# Work instruction
Starting at the line that holds "potent in causing" and stopping at the line that holds "the water retention.", restate the records below word for word, with both of those lines included.

Dataset entries:
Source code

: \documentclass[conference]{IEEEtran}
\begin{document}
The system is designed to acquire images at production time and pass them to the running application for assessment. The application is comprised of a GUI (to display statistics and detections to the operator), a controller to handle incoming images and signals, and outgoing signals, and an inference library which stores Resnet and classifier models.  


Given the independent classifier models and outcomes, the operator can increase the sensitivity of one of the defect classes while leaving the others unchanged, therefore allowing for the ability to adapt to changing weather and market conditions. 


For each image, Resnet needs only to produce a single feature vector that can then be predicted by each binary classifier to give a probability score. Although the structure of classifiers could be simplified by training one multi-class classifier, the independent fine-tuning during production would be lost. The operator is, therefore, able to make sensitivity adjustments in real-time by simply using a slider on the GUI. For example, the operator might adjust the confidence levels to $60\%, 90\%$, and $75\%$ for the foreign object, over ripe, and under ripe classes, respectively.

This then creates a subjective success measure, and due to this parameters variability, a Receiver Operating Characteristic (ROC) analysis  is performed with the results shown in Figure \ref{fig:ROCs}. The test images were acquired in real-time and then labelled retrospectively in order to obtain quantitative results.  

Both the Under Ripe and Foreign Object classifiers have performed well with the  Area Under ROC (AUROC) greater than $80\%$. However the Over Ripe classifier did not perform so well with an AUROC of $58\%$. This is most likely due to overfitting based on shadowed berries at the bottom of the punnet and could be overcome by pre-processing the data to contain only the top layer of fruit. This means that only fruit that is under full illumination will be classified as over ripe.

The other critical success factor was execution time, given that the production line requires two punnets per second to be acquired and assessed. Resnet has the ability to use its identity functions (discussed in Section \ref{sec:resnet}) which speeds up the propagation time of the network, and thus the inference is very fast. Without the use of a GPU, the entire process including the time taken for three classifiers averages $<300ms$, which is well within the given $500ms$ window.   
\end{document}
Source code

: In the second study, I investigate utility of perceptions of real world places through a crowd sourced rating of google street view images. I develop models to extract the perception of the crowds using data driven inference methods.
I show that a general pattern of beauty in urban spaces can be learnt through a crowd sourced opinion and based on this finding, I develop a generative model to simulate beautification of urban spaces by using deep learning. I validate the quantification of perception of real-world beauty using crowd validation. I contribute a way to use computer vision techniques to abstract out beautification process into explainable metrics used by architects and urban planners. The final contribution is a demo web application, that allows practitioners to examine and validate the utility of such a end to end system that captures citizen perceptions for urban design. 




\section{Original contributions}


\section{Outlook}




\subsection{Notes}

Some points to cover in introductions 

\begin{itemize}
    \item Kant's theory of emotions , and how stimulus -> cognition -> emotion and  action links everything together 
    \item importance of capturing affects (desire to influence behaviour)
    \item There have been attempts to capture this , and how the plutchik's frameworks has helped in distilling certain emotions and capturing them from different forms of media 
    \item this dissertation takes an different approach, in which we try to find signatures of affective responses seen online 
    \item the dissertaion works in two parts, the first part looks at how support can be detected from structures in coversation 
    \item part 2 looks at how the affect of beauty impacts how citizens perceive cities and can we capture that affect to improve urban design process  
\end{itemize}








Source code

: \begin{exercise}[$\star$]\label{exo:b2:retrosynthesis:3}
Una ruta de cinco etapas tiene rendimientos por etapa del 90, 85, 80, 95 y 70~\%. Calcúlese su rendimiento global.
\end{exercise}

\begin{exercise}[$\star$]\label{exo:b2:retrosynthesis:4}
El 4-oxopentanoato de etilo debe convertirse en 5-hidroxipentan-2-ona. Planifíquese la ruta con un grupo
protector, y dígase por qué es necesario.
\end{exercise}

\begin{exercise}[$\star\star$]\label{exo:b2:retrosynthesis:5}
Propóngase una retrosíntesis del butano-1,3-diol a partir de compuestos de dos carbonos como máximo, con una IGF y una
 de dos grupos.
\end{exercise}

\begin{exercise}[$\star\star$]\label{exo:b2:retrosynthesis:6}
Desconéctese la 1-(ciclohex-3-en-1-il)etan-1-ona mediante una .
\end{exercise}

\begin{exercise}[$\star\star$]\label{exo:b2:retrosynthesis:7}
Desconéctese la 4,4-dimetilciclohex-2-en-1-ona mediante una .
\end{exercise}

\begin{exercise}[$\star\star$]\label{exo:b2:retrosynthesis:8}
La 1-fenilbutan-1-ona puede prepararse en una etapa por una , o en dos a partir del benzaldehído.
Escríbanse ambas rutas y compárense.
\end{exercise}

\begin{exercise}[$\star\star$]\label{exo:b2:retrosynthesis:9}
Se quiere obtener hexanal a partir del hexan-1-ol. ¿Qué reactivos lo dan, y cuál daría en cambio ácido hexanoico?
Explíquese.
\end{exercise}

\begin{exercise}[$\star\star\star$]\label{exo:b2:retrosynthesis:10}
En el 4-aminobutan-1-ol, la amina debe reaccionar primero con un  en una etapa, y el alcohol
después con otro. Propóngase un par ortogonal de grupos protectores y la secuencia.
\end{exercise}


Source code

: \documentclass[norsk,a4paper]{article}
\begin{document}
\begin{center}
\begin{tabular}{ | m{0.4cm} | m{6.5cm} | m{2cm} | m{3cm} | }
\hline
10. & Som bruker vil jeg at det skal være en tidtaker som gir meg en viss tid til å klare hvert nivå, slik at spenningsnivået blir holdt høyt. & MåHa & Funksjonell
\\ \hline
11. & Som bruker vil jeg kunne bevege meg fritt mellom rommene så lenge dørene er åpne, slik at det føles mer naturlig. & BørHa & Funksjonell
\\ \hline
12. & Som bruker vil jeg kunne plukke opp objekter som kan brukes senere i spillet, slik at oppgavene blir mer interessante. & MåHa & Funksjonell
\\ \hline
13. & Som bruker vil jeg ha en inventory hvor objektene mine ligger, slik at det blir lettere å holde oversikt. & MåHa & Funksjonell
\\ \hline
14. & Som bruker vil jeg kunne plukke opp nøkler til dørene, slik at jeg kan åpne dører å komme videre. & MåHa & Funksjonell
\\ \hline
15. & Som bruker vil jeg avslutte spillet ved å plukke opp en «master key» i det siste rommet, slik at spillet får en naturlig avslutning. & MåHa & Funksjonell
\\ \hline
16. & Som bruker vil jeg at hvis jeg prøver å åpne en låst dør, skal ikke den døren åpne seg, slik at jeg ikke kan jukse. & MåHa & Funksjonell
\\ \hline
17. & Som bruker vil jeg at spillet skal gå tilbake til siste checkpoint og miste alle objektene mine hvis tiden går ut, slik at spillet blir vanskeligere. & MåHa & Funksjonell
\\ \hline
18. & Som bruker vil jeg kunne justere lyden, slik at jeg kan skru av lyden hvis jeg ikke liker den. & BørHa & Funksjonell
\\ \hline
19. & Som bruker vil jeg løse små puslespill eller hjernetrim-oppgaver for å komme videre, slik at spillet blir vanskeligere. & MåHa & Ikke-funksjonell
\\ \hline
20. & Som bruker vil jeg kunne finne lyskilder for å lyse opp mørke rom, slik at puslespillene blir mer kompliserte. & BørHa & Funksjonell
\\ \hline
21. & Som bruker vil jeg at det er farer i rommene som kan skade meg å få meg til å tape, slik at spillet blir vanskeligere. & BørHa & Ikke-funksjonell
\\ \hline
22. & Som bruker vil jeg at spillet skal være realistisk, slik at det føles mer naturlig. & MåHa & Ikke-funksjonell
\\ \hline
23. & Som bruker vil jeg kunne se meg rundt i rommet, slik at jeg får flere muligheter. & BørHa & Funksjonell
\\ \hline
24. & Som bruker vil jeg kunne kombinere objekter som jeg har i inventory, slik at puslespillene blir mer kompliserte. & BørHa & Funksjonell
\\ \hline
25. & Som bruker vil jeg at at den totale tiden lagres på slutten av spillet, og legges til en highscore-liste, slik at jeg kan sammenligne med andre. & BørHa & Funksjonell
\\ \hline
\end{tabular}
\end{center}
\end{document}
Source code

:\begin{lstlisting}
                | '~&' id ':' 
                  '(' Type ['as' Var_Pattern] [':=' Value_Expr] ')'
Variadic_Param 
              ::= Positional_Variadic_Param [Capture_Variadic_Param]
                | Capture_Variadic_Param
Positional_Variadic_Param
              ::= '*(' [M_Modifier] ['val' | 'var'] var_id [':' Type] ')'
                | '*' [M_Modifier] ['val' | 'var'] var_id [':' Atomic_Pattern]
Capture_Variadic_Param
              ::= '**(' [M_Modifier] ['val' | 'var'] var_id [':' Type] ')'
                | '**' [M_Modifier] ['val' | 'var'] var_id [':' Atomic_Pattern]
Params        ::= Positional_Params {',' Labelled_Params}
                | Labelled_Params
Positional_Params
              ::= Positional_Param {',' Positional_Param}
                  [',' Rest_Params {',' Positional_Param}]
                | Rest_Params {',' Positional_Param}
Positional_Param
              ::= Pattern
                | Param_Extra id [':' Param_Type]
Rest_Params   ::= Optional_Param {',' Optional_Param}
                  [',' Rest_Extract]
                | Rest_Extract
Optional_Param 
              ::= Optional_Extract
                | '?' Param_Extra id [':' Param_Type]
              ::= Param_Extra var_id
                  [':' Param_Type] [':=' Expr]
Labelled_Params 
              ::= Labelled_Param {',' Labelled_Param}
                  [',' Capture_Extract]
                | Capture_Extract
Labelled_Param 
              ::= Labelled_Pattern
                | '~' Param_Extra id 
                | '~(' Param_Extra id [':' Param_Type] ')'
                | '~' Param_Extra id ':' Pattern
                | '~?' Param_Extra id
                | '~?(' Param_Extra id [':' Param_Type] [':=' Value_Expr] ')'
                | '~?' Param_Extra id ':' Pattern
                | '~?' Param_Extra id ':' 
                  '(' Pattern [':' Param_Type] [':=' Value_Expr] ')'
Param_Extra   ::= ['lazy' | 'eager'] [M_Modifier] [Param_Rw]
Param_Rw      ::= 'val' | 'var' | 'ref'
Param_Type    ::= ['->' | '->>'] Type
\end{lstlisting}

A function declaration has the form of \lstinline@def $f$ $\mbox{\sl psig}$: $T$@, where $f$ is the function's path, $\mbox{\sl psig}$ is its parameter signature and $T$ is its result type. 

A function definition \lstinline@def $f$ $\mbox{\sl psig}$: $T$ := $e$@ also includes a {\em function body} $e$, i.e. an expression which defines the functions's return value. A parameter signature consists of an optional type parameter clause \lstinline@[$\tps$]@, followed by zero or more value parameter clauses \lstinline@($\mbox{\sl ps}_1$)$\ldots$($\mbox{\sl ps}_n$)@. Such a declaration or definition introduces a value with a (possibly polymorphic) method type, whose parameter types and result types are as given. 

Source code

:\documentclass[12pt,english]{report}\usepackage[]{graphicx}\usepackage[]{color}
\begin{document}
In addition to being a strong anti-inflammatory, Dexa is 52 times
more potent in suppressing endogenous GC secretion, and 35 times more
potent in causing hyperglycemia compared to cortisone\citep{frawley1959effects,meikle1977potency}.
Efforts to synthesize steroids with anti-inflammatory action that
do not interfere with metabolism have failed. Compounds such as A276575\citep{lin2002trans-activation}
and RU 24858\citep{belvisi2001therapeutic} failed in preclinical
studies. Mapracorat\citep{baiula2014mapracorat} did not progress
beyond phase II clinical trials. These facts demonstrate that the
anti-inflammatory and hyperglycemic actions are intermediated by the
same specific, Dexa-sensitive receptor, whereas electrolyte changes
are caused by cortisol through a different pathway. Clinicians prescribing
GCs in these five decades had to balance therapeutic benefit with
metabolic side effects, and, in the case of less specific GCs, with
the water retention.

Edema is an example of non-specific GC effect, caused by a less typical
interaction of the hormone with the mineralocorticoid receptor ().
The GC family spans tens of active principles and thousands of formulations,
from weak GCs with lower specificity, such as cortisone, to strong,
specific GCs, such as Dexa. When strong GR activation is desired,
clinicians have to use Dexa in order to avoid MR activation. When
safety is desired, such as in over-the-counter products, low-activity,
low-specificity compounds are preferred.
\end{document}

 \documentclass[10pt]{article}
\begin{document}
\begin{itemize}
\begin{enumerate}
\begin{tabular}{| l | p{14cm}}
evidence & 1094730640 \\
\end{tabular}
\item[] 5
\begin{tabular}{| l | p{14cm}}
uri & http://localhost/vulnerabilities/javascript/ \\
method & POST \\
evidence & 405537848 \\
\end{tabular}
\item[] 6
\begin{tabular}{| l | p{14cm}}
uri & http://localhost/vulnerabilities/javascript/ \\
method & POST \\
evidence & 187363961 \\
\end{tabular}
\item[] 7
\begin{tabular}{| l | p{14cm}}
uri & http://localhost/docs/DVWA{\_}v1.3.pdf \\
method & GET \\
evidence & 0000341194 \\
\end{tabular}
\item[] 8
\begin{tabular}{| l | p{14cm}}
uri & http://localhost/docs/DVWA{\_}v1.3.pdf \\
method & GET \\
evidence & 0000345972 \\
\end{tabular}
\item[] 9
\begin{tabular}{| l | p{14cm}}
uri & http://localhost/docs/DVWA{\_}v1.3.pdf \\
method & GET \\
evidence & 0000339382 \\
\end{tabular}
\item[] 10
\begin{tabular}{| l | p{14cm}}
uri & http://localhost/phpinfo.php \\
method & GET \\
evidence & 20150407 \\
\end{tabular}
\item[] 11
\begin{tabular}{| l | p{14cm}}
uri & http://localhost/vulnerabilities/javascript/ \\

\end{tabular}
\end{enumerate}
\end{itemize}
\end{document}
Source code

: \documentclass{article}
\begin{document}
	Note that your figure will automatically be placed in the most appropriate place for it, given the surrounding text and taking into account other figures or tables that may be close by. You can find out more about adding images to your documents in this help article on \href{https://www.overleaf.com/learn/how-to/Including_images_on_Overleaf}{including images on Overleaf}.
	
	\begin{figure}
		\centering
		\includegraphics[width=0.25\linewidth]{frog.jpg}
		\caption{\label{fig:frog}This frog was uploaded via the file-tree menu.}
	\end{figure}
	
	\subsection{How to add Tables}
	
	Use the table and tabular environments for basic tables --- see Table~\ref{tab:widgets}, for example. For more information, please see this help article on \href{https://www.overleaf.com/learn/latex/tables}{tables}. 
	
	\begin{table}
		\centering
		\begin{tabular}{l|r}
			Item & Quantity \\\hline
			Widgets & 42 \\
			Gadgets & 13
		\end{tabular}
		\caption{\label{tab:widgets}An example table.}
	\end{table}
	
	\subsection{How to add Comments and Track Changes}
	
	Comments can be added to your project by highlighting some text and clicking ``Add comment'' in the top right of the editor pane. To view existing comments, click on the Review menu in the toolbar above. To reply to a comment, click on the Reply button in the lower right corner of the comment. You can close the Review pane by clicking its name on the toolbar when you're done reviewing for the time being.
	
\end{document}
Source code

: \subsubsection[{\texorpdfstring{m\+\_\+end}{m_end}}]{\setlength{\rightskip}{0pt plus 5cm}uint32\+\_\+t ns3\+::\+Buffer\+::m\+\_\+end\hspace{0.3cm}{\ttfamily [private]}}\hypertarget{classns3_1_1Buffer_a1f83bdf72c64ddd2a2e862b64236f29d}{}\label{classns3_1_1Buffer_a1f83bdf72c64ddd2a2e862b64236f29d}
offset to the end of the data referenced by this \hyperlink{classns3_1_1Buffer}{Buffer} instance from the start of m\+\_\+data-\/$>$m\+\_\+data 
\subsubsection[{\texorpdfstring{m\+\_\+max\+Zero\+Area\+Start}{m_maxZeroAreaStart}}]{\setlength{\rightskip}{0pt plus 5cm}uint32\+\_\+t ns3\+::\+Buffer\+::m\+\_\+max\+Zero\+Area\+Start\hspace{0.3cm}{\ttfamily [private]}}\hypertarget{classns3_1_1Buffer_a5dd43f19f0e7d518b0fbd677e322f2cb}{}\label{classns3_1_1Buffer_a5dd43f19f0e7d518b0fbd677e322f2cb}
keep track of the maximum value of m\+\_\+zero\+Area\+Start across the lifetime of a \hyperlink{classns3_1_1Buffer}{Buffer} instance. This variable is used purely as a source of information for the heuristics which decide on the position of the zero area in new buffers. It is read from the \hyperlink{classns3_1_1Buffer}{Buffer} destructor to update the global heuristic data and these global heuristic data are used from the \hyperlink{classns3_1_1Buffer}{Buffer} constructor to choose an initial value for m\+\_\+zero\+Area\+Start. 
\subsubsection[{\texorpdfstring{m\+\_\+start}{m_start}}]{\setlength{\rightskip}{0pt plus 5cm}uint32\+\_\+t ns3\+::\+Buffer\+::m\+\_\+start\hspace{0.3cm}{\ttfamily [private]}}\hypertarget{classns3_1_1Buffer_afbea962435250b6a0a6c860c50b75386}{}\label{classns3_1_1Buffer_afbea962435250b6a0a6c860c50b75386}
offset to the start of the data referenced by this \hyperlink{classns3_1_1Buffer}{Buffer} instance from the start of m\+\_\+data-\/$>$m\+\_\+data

# Reply
potent in causing hyperglycemia compared to cortisone\citep{frawley1959effects,meikle1977potency}.
Efforts to synthesize steroids with anti-inflammatory action that
do not interfere with metabolism have failed. Compounds such as A276575\citep{lin2002trans-activation}
and RU 24858\citep{belvisi2001therapeutic} failed in preclinical
studies. Mapracorat\citep{baiula2014mapracorat} did not progress
beyond phase II clinical trials. These facts demonstrate that the
anti-inflammatory and hyperglycemic actions are intermediated by the
same specific, Dexa-sensitive receptor, whereas electrolyte changes
are caused by cortisol through a different pathway. Clinicians prescribing
GCs in these five decades had to balance therapeutic benefit with
metabolic side effects, and, in the case of less specific GCs, with
the water retention.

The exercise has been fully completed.